--- START ---
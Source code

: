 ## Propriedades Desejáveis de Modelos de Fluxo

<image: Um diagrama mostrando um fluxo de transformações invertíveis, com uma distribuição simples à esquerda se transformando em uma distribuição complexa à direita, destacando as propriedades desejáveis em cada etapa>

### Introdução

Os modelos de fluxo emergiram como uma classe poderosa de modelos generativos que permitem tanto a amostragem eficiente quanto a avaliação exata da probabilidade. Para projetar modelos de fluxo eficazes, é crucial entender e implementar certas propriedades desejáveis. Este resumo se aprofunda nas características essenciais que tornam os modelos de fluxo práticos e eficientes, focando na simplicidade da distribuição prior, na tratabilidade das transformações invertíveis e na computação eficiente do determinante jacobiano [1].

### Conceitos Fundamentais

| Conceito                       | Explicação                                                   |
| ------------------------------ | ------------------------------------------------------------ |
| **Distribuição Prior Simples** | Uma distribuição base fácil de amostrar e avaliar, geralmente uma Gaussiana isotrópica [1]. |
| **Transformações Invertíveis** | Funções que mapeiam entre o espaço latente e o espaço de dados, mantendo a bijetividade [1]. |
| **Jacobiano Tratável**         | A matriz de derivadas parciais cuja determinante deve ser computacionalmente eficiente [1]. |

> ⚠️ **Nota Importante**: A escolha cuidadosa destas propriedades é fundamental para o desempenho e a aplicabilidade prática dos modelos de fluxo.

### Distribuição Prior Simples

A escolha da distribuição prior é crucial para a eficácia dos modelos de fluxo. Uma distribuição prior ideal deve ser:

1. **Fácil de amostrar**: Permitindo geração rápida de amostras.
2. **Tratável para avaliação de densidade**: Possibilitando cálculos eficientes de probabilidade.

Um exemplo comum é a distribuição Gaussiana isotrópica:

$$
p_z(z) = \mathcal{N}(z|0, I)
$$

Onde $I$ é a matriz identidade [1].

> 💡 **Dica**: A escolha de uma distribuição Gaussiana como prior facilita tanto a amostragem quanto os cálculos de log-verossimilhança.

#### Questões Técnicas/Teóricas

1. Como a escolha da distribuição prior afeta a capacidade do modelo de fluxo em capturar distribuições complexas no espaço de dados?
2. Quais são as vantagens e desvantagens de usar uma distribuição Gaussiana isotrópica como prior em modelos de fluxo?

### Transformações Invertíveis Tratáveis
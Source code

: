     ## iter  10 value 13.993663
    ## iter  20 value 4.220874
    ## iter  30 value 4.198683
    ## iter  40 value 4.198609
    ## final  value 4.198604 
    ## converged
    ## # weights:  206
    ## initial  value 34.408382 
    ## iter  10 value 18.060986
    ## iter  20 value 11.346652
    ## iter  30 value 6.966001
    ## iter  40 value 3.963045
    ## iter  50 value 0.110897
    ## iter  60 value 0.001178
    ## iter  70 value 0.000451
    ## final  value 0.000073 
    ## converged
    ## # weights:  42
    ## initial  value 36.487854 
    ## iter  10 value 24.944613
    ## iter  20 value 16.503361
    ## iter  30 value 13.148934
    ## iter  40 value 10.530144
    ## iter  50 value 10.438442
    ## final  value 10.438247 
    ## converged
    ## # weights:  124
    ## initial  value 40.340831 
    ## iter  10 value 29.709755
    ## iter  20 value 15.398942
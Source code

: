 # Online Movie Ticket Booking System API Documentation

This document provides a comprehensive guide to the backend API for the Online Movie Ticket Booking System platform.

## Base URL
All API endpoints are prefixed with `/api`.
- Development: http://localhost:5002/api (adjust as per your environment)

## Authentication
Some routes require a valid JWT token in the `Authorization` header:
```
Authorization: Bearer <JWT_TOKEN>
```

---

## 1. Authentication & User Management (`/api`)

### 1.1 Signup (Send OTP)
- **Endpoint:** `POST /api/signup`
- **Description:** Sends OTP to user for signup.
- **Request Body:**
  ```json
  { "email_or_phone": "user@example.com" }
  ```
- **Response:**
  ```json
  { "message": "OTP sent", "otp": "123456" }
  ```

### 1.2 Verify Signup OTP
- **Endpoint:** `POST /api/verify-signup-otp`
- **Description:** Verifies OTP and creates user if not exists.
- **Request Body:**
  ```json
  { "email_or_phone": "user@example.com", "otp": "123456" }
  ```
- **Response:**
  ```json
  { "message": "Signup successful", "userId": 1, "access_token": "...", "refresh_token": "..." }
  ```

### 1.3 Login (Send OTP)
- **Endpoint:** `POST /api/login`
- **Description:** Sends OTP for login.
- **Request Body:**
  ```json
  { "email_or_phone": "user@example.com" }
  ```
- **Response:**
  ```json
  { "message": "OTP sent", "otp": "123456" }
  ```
--- END ---
■ EXERCISE REQUIREMENTS ■
Wherever the string "Description" occurs in the entries, copy that whole line.

■ WRITTEN ANSWER ■
- **Description:** Sends OTP to user for signup.
- **Description:** Verifies OTP and creates user if not exists.
- **Description:** Sends OTP for login.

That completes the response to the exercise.